This extremely rare Revolutionary War sword belonged to Col. Jonathan Pettibone of the 18th (Connecticut) Regiment.
Inscribed with his name, this sword is set to go on display at the Museum of the American Revolution in Philadelphia beginning in 2018.
Experts note that it is unusual for Revolutionary War swords to have the name of the original owner inscribed on the weapon. The sword also bears the mark of its maker, silversmith Joseph Copp of New London, Connecticut.
“With the rare maker’s hallmark, and considering who owned it and the history it probably saw, this sword is truly one of the most fascinating Revolutionary War weapons I have ever seen,” said Dr.
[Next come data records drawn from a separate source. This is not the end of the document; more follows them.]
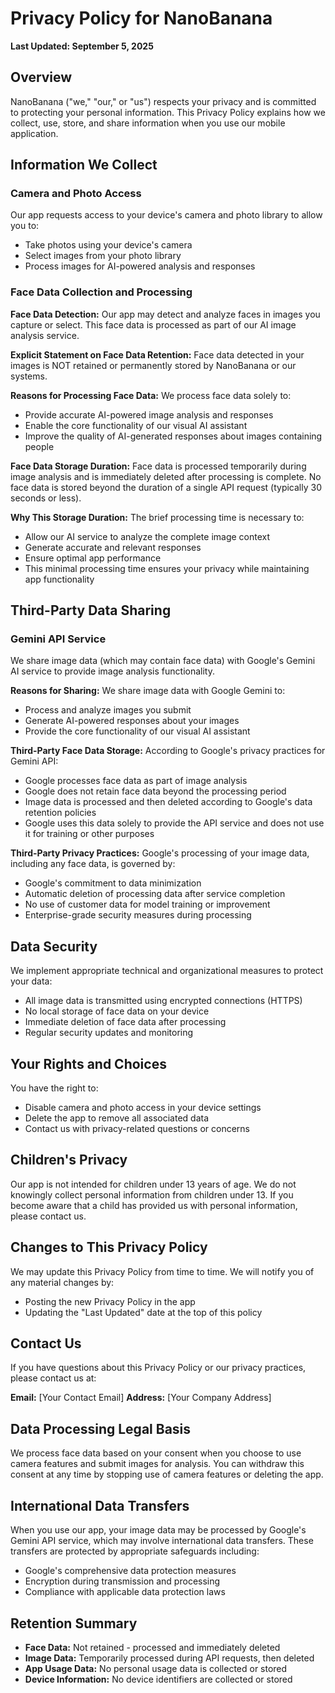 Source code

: # Privacy Policy for NanoBanana

**Last Updated: September 5, 2025**

## Overview

NanoBanana ("we," "our," or "us") respects your privacy and is committed to protecting your personal information. This Privacy Policy explains how we collect, use, store, and share information when you use our mobile application.

## Information We Collect

### Camera and Photo Access
Our app requests access to your device's camera and photo library to allow you to:
- Take photos using your device's camera
- Select images from your photo library
- Process images for AI-powered analysis and responses

### Face Data Collection and Processing

**Face Data Detection:** Our app may detect and analyze faces in images you capture or select. This face data is processed as part of our AI image analysis service.

**Explicit Statement on Face Data Retention:** Face data detected in your images is NOT retained or permanently stored by NanoBanana or our systems.

**Reasons for Processing Face Data:** We process face data solely to:
- Provide accurate AI-powered image analysis and responses
- Enable the core functionality of our visual AI assistant
- Improve the quality of AI-generated responses about images containing people

**Face Data Storage Duration:** Face data is processed temporarily during image analysis and is immediately deleted after processing is complete. No face data is stored beyond the duration of a single API request (typically 30 seconds or less).

**Why This Storage Duration:** The brief processing time is necessary to:
- Allow our AI service to analyze the complete image context
- Generate accurate and relevant responses
- Ensure optimal app performance
- This minimal processing time ensures your privacy while maintaining app functionality

## Third-Party Data Sharing

### Gemini API Service
We share image data (which may contain face data) with Google's Gemini AI service to provide image analysis functionality.

**Reasons for Sharing:** We share image data with Google Gemini to:
- Process and analyze images you submit
- Generate AI-powered responses about your images
- Provide the core functionality of our visual AI assistant

**Third-Party Face Data Storage:** According to Google's privacy practices for Gemini API:
- Google processes face data as part of image analysis
- Google does not retain face data beyond the processing period
- Image data is processed and then deleted according to Google's data retention policies
- Google uses this data solely to provide the API service and does not use it for training or other purposes

**Third-Party Privacy Practices:** Google's processing of your image data, including any face data, is governed by:
- Google's commitment to data minimization
- Automatic deletion of processing data after service completion
- No use of customer data for model training or improvement
- Enterprise-grade security measures during processing

## Data Security

We implement appropriate technical and organizational measures to protect your data:
- All image data is transmitted using encrypted connections (HTTPS)
- No local storage of face data on your device
- Immediate deletion of face data after processing
- Regular security updates and monitoring

## Your Rights and Choices

You have the right to:
- Disable camera and photo access in your device settings
- Delete the app to remove all associated data
- Contact us with privacy-related questions or concerns

## Children's Privacy

Our app is not intended for children under 13 years of age. We do not knowingly collect personal information from children under 13. If you become aware that a child has provided us with personal information, please contact us.

## Changes to This Privacy Policy

We may update this Privacy Policy from time to time. We will notify you of any material changes by:
- Posting the new Privacy Policy in the app
- Updating the "Last Updated" date at the top of this policy

## Contact Us

If you have questions about this Privacy Policy or our privacy practices, please contact us at:

**Email:** [Your Contact Email]
**Address:** [Your Company Address]

## Data Processing Legal Basis

We process face data based on your consent when you choose to use camera features and submit images for analysis. You can withdraw this consent at any time by stopping use of camera features or deleting the app.

## International Data Transfers

When you use our app, your image data may be processed by Google's Gemini API service, which may involve international data transfers. These transfers are protected by appropriate safeguards including:
- Google's comprehensive data protection measures
- Encryption during transmission and processing
- Compliance with applicable data protection laws

## Retention Summary

- **Face Data:** Not retained - processed and immediately deleted
- **Image Data:** Temporarily processed during API requests, then deleted
- **App Usage Data:** No personal usage data is collected or stored
- **Device Information:** No device identifiers are collected or stored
Philip Mead, chief historian and director of curatorial affairs at the Museum, in a statement.
The Museum received the sword Wednesday from donor B. Owen Williams of Maryland, a descendent of Pettibone.
“As a family, we are delighted that the Museum will provide a home for this article, where it should be, in an exhibit to be seen by the many visitors who come to the Museum from all over,” said Williams, in the statement. “I’m thrilled that it has survived in remarkably good condition despite my youthful exuberance and blissful ignorance to play with it surreptitiously as a boy.”
After Pettibone’s death the sword was passed on to his son Jonathan Pettibone Jr., who also served in the Revolutionary War.
In an interesting side note, Pettibone’s tricorn hat is on display at the Smithsonian’s National Museum of American History.